Benoît B. Mandelbrot is a French American mathematician, best known as the father of fractal geometry. He is the author of numerous books and the Sterling Professor of Mathematical Sciences, Emeritus at Yale University.
Professor Mandelbrot is also an IBM Fellow Emeritus at the Thomas J. Watson Research Center. From 1951 onward, Professor Mandelbrot worked on problems and published papers not only in mathematics but in applied fields such as information theory, economics, and fluid dynamics. He became convinced that two key themes, fat tails and self-similar structure, ran through a multitude of problems encountered in those fields. Professor Mandelbrot has applied his theories to subjects ad diverse as financial markets and cosmology.

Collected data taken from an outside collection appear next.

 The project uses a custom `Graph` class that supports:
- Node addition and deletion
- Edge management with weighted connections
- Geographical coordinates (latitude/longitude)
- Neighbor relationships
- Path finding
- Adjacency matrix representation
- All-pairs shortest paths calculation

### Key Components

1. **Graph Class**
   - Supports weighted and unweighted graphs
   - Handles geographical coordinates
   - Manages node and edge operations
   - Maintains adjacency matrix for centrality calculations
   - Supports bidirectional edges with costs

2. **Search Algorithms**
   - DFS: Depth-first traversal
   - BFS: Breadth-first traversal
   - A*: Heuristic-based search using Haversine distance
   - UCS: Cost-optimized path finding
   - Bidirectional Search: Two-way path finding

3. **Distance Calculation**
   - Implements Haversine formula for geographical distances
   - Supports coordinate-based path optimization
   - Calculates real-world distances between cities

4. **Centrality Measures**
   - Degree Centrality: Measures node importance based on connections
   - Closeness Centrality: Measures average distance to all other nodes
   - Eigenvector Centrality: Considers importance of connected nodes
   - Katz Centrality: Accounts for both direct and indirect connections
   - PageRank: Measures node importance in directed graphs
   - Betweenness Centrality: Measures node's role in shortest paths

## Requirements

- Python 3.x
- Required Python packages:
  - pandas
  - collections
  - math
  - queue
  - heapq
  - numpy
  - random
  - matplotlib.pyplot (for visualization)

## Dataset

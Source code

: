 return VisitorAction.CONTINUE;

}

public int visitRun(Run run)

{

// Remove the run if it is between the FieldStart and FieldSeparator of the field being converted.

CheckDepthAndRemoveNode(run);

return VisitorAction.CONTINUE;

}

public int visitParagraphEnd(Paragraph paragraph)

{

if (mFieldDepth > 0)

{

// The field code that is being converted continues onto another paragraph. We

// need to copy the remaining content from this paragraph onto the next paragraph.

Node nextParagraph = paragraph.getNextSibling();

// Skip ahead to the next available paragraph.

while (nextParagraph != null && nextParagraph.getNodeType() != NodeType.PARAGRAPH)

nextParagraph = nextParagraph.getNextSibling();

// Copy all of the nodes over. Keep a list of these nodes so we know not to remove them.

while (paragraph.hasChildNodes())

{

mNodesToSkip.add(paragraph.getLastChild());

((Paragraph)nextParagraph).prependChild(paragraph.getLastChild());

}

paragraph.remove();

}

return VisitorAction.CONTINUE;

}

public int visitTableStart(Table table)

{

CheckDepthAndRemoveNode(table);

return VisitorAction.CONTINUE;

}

Upon his retirement from IBM in 1987, he joined the Yale Department of Mathematics. Previous professorships include positions at Harvard, M.I.T, l’Ecole Polytechnique, Paris, Gonville and Caius College, University of Lille and the Princeton Institute for Advanced Study. At the time of his retirement in 2005, Professor Mandelbrot was Sterling Professor of Mathematical Sciences. His awards include the Wolf Prize for Physics in 1993, the Lewis Fry Richardson Prize of the European Geophysical Society in 2000, the Japan Prize in 2003, and the Einstein Lectureship of the American Mathematical Society in 2006. The small asteroid 27500 Mandelbrot was named in his honor.
In November 1990, he was made a Knight in the French Legion of Honour. In December 2005, Mandelbrot was appointed to the position of Battelle Fellow at the Pacific Northwest National Laboratory. Professor Mandelbrot was promoted to Officer of the French Legion of Honour in January 2006.